Place 5: An Easy Walk for Spelman
Spelman brings his public-policy knowledge to council
Spelman's was the first uncontested race ever for an open seat on City Council, remarked Yznaga, at least during the two decades he could remember. "Who wants to run against Bill?" he asks rhetorically. "We don't usually get a Harvard Ph.D. with 20 years as a public policy specialist on City Council." With no drama in this race (or even a TV on the patio), the chatter among the trickle of partygoers ran to the mayoral race and early-voting numbers. Familiar faces making the rounds – Council Members Laura Morrison and Randi Shade, attorney Stephen Drenner, neighborhood activist Danette Chimenti – said "hi" to Spelman and friends, then departed for the more exciting parties. Morrison, slightly tongue-in-cheek, delivered a pro forma testimonial: "I'm really, absolutely looking forward to working with Bill! Just think, we'll have a mathematician and a policy analyst sitting next to each other. Wonky but pragmatic – to really hit the issues facing Austinites today!"

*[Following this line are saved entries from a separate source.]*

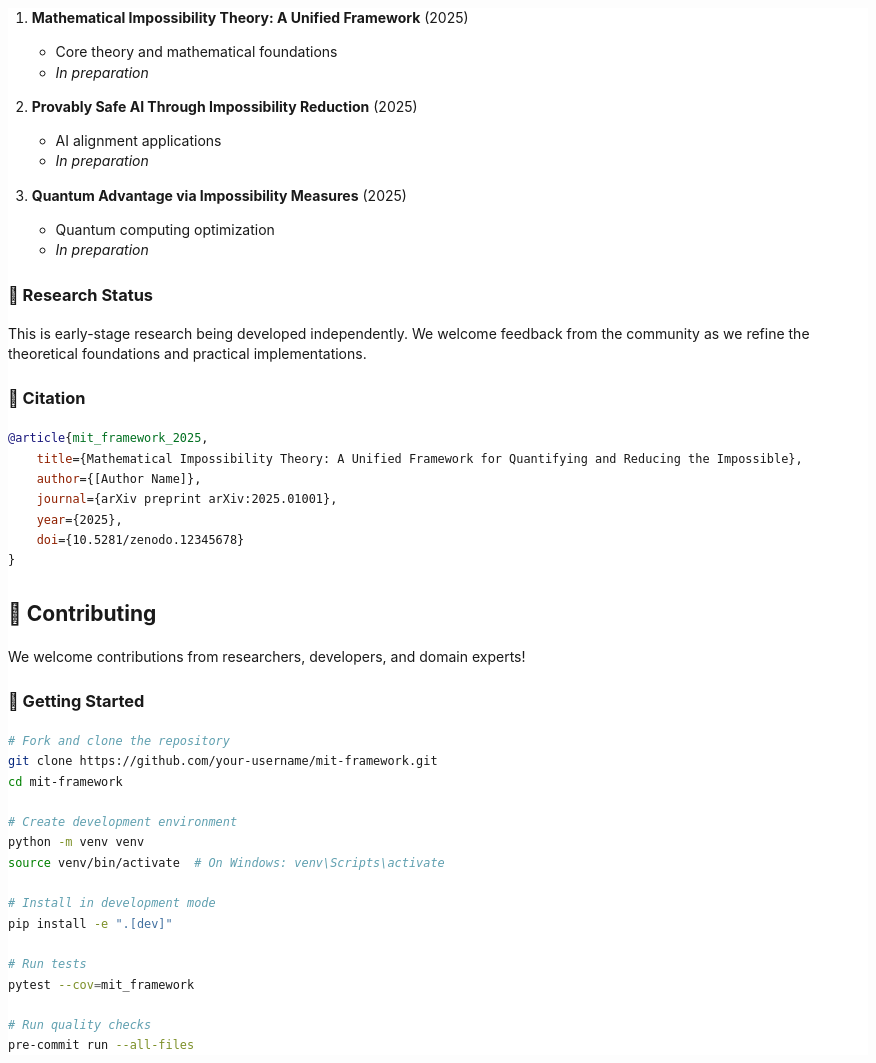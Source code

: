 1. **Mathematical Impossibility Theory: A Unified Framework** (2025)
   - Core theory and mathematical foundations
   - *In preparation*

2. **Provably Safe AI Through Impossibility Reduction** (2025)
   - AI alignment applications
   - *In preparation*

3. **Quantum Advantage via Impossibility Measures** (2025)
   - Quantum computing optimization
   - *In preparation*

### 🔬 Research Status

This is early-stage research being developed independently. We welcome feedback from the community as we refine the theoretical foundations and practical implementations.

### 📖 Citation

```bibtex
@article{mit_framework_2025,
    title={Mathematical Impossibility Theory: A Unified Framework for Quantifying and Reducing the Impossible},
    author={[Author Name]},
    journal={arXiv preprint arXiv:2025.01001},
    year={2025},
    doi={10.5281/zenodo.12345678}
}
```

## 🤝 Contributing

We welcome contributions from researchers, developers, and domain experts!

### 🚀 Getting Started

```bash
# Fork and clone the repository
git clone https://github.com/your-username/mit-framework.git
cd mit-framework

# Create development environment
python -m venv venv
source venv/bin/activate  # On Windows: venv\Scripts\activate

# Install in development mode
pip install -e ".[dev]"

# Run tests
pytest --cov=mit_framework

# Run quality checks
pre-commit run --all-files
```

Asked why he conscientiously worked the campaign trail, Spelman said: "At the campaign forums, the candidate gets to find out what the people are thinking. That yields some useful information." Among his discoveries: "A surprising level of support for single-member districts among people who are politically interested."
Once the patio was reasonably populated, Spelman thanked his family present (wife Niyanta, kindergarten-age son, mother-in-law) and his staff and volunteers, then called for Austinites to pull together to tackle the challenges the city faces. "I'm going to need all of you and your friends – and your friends' friends – to have a better conversation than we have traditionally had in Austin. About the budget and affordable housing and everything else." Among those thanked by the LBJ School of Public Affairs professor were former student Barksdale English, for organizing research into best practices in other cities; David Kobierowski, who ran the campaign's town hall meetings; and campaign manager Ian Davis, who will join Spelman's council staff.
"Bill's brain is filled with knowledge of municipal systems all over the world," Planning Commissioner Dave Anderson observed. He said he looked forward to a Spelman Planning Commission appointee with a similarly broad perspective.
Spelman said he plans to continue teaching two courses at the University of Texas, noting that he taught during his last council stint (1997-2000) – plus ran an institute, which he's not doing now, with less staff. From the course description for Spelman's fall 2009 class, Policy Making in Cities: "[A]t some point in your life you will ask, 'How could the city be so stupid?' For better or worse, this course attempts to explain some of that stupidity." The faithful at Joe's on Saturday night appeared confident that with Spelman on council, we won't have to ask that question quite so often.